Há cerca de quatro anos, a VCP passou a cultivar eucaliptos na propriedade. Durante o processo de preparação da terra para plantio das mudas, Benedita afirma haver ingerido agrotóxicos que teriam contaminado a fonte de água que ela usava para beber. "Na hora, perdi o tino. Até hoje não sarei. Depois que chegou o eucalipto, minha vida piorou porque perdi a saúde, que é o principal", emociona-se. O caso foi parar na Justiça, mas ainda não houve sentença.
O principal argumento utilizado contra a VCP pelo defensor público Wagner Giron de la Torre, que também representa Benedita em ação indenizatória movida pela agricultora, é a entrevista de uma funcionária da empresa a uma rede de televisão local em que ela própria admite que possa ter ocorrido uma falha operacional na aplicação dos herbicidas.
Aliás, a utilização desses produtos para fazer a "capina química" - limpeza das áreas que utiliza pouca mão-de-obra, mas muito agrotóxico - é outro item questionado pela ACP. "Qual é a alteração para o ecossistema que existe com um plantio contínuo de um só tipo de vegetação? E se há um agrotóxico específico sendo utilizado, qual é a sua toxidade? Como isso repercute no lençol freático? É preciso fazer essa avaliação", questiona Carlos Bocuhy.

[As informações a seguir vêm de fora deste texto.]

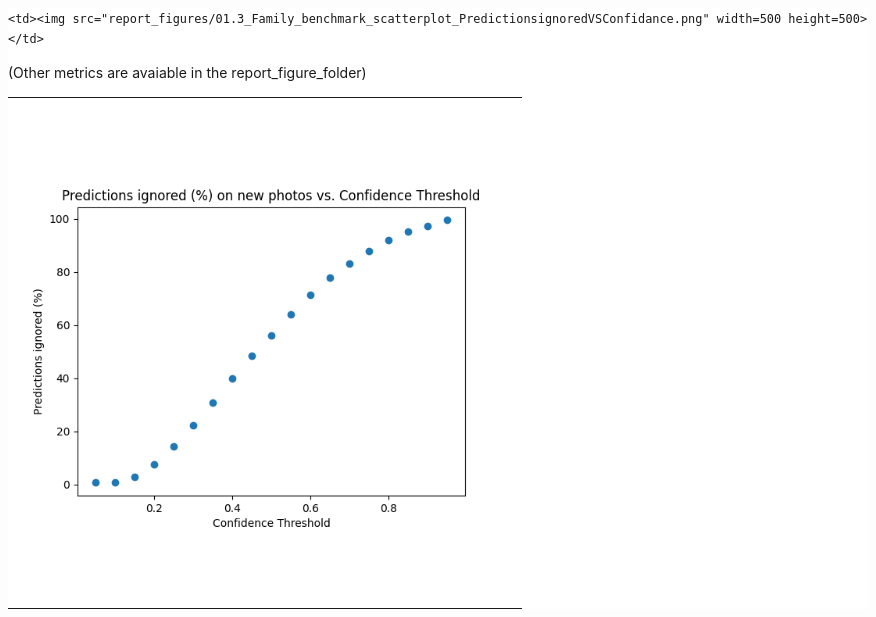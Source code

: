     <td><img src="report_figures/01.3_Family_benchmark_scatterplot_PredictionsignoredVSConfidance.png" width=500 height=500></td>
  </tr>
 </table>


(Other metrics are avaiable in the report_figure_folder)

<table>
  <tr>
    <td><img src="report_figures/01.3_Family_benchmark_scatterplot_PredictionsignoredNewIndividualsVSConfidance.png" width=500 height=500></td>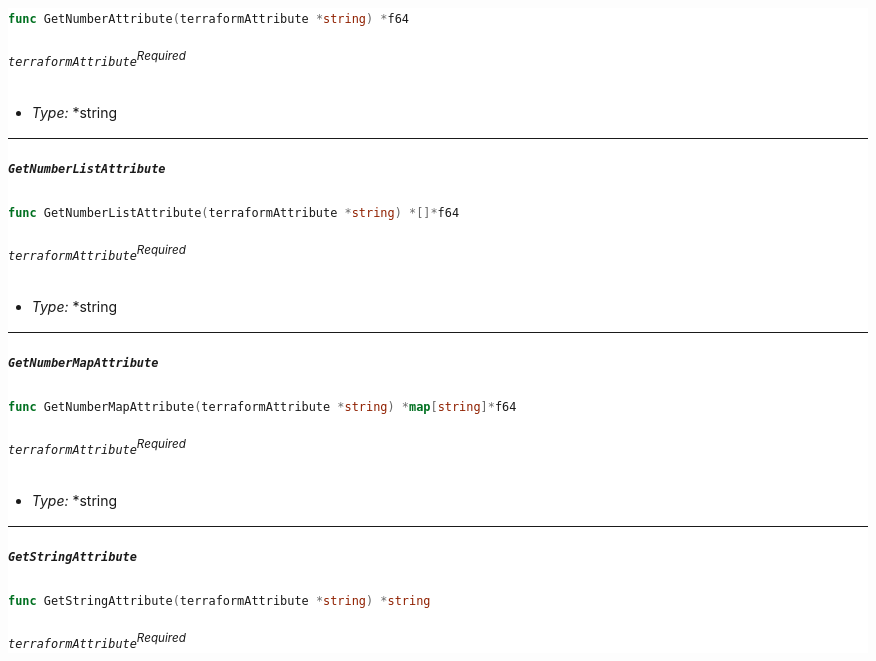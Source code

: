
 ```go
func GetNumberAttribute(terraformAttribute *string) *f64
```

###### `terraformAttribute`<sup>Required</sup> <a name="terraformAttribute" id="@cdktf/provider-databricks.recipient.Recipient.getNumberAttribute.parameter.terraformAttribute"></a>

- *Type:* *string

---

##### `GetNumberListAttribute` <a name="GetNumberListAttribute" id="@cdktf/provider-databricks.recipient.Recipient.getNumberListAttribute"></a>

```go
func GetNumberListAttribute(terraformAttribute *string) *[]*f64
```

###### `terraformAttribute`<sup>Required</sup> <a name="terraformAttribute" id="@cdktf/provider-databricks.recipient.Recipient.getNumberListAttribute.parameter.terraformAttribute"></a>

- *Type:* *string

---

##### `GetNumberMapAttribute` <a name="GetNumberMapAttribute" id="@cdktf/provider-databricks.recipient.Recipient.getNumberMapAttribute"></a>

```go
func GetNumberMapAttribute(terraformAttribute *string) *map[string]*f64
```

###### `terraformAttribute`<sup>Required</sup> <a name="terraformAttribute" id="@cdktf/provider-databricks.recipient.Recipient.getNumberMapAttribute.parameter.terraformAttribute"></a>

- *Type:* *string

---

##### `GetStringAttribute` <a name="GetStringAttribute" id="@cdktf/provider-databricks.recipient.Recipient.getStringAttribute"></a>

```go
func GetStringAttribute(terraformAttribute *string) *string
```

###### `terraformAttribute`<sup>Required</sup> <a name="terraformAttribute" id="@cdktf/provider-databricks.recipient.Recipient.getStringAttribute.parameter.terraformAttribute"></a>
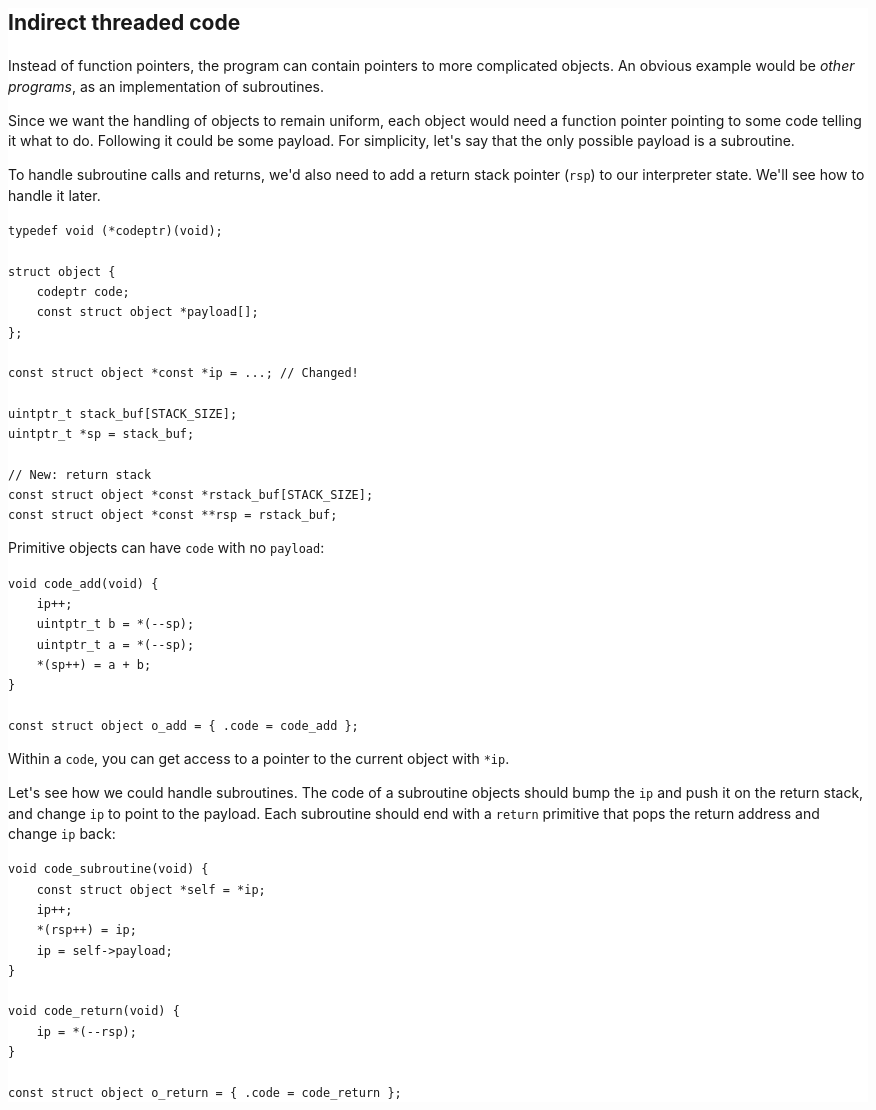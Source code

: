 ## Indirect threaded code

Instead of function pointers, the program can contain pointers to more complicated objects. An obvious example would be *other programs*, as an implementation of subroutines.

Since we want the handling of objects to remain uniform, each object would need a function pointer pointing to some code telling it what to do. Following it could be some payload. For simplicity, let's say that the only possible payload is a subroutine.

To handle subroutine calls and returns, we'd also need to add a return stack pointer (`rsp`) to our interpreter state. We'll see how to handle it later.

```
typedef void (*codeptr)(void);

struct object {
    codeptr code;
    const struct object *payload[];
};

const struct object *const *ip = ...; // Changed!

uintptr_t stack_buf[STACK_SIZE];
uintptr_t *sp = stack_buf;

// New: return stack
const struct object *const *rstack_buf[STACK_SIZE];
const struct object *const **rsp = rstack_buf;
```

Primitive objects can have `code` with no `payload`:

```
void code_add(void) {
    ip++;
    uintptr_t b = *(--sp);
    uintptr_t a = *(--sp);
    *(sp++) = a + b;
}

const struct object o_add = { .code = code_add };
```

Within a `code`, you can get access to a pointer to the current object with `*ip`.

Let's see how we could handle subroutines. The code of a subroutine objects should bump the `ip` and push it on the return stack, and change `ip` to point to the payload. Each subroutine should end with a `return` primitive that pops the return address and change `ip` back:

```
void code_subroutine(void) {
    const struct object *self = *ip;
    ip++;
    *(rsp++) = ip;
    ip = self->payload;
}

void code_return(void) {
    ip = *(--rsp);
}

const struct object o_return = { .code = code_return };
```


[gforth-threading]: https://gforth.org/manual/Threading.html
[threaded-code-demo]: https://github.com/dramforever/threaded-code-demo
[pandoc]: https://pandoc.org/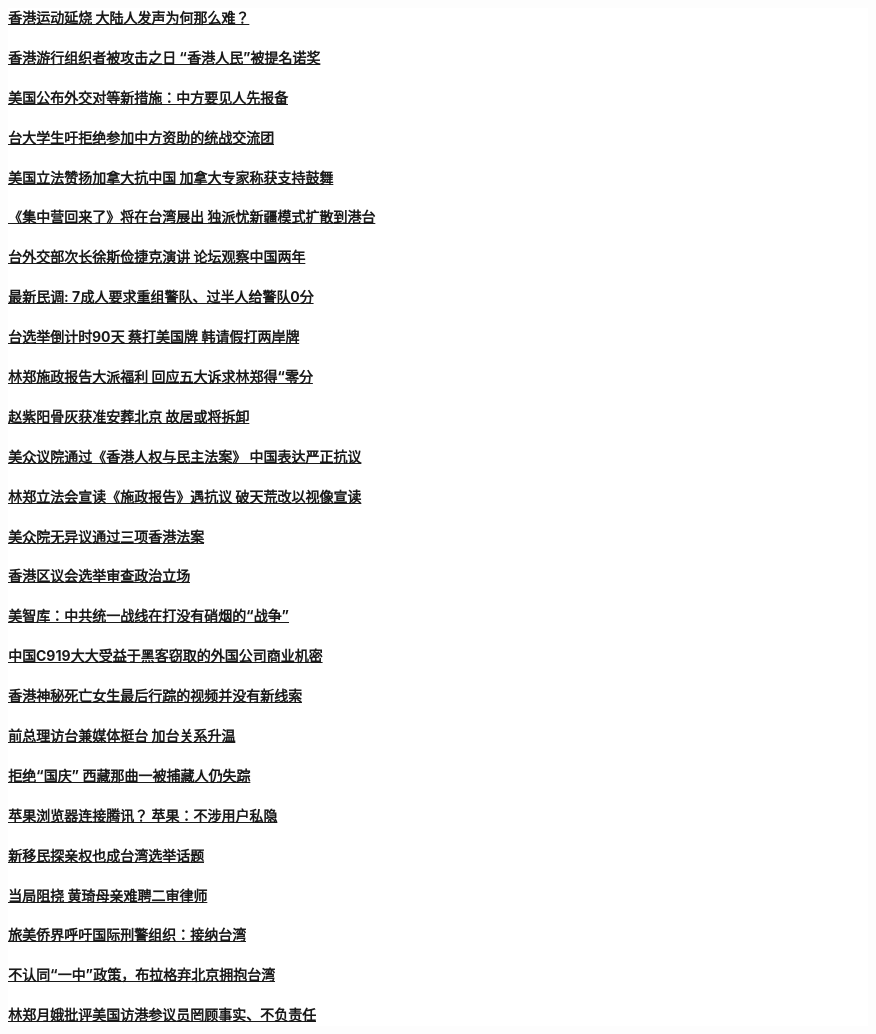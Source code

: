 #### [香港运动延烧 大陆人发声为何那么难？](../pages/yataibaodao/hc-10162019114620.md)
#### [香港游行组织者被攻击之日  “香港人民”被提名诺奖](../pages/yataibaodao/rc-10162019111048.md)
#### [美国公布外交对等新措施：中方要见人先报备](../pages/yataibaodao/cc-10162019164223.md)
#### [台大学生吁拒绝参加中方资助的统战交流团](../pages/yataibaodao/hx2-10162019101700.md)
#### [美国立法赞扬加拿大抗中国   加拿大专家称获支持鼓舞](../pages/yataibaodao/lf-10162019133534.md)
#### [《集中营回来了》将在台湾展出  独派忧新疆模式扩散到港台](../pages/yataibaodao/hx1-10162019101321.md)
#### [台外交部次长徐斯俭捷克演讲   论坛观察中国两年](../pages/yataibaodao/cl-10162019113044.md)
#### [最新民调: 7成人要求重组警队、过半人给警队0分](../pages/yataibaodao/mc-10162019090811.md)
#### [台选举倒计时90天  蔡打美国牌  韩请假打两岸牌](../pages/yataibaodao/hcm1-10162019093847.md)
#### [林郑施政报告大派福利  回应五大诉求林郑得“零分](../pages/yataibaodao/gf2-10162019083841.md)
#### [赵紫阳骨灰获准安葬北京 故居或将拆卸](../pages/yataibaodao/gf1-10162019075939.md)
#### [美众议院通过《香港人权与民主法案》  中国表达严正抗议](../pages/yataibaodao/ql1-10162019070129.md)
#### [林郑立法会宣读《施政报告》遇抗议    破天荒改以视像宣读](../pages/yataibaodao/al-10162019063514.md)
#### [美众院无异议通过三项香港法案 ](../pages/yataibaodao/hj-10152019150642.md)
#### [香港区议会选举审查政治立场](../pages/yataibaodao/xql-10152019111515.md)
#### [美智库：中共统一战线在打没有硝烟的“战争”](../pages/yataibaodao/wy-10152019132310.md)
#### [中国C919大大受益于黑客窃取的外国公司商业机密](../pages/yataibaodao/nu1-10152019122804.md)
#### [香港神秘死亡女生最后行踪的视频并没有新线索](../pages/yataibaodao/nu2-10152019114357.md)
#### [前总理访台兼媒体挺台 加台关系升温  ](../pages/yataibaodao/lf-10152019131612.md)
#### [拒绝“国庆” 西藏那曲一被捕藏人仍失踪](../pages/yataibaodao/dz-10152019123541.md)
#### [苹果浏览器连接腾讯？  苹果：不涉用户私隐 ](../pages/yataibaodao/ql1-10152019074947.md)
#### [新移民探亲权也成台湾选举话题   ](../pages/yataibaodao/hx2-10152019100154.md)
#### [当局阻挠   黄琦母亲难聘二审律师](../pages/yataibaodao/gf1-10152019091907.md)
#### [旅美侨界呼吁国际刑警组织：接纳台湾](../pages/yataibaodao/ck-10152019085533.md)
#### [不认同“一中”政策，布拉格弃北京拥抱台湾](../pages/yataibaodao/hx1-10152019095609.md)
#### [林郑月娥批评美国访港参议员罔顾事实、不负责任](../pages/yataibaodao/gf2-10152019075911.md)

Mas há outras preocupações que tiram o sono da população local. No distrito de Catuçaba, moradores recolhem assinaturas para um abaixo-assinado que visa impedir que a VCP transporte toras extraídas de fazenda vizinha pelas vias do bairro. "O asfalto aqui foi um sonho realizado, e o tráfego das carretas pode danificar tudo. Quando passa ônibus, a gente já sente a janela trepidar. Se os caminhões passarem e trincarem as paredes, quem vai arcar com isso?", questiona José Carlos de Campos, líder comunitário que vive no distrito de Catuçaba há 45 anos.
Uma lei municipal (veja placa acima) limita a circulação de caminhões com no máximo três eixos pelo interior de Catuçaba. Porém, mesmo que o limite seja respeitado, os moradores temem que o trânsito de caminhões abarrotados de árvores acabe danificando a estrutura das simples moradias do local.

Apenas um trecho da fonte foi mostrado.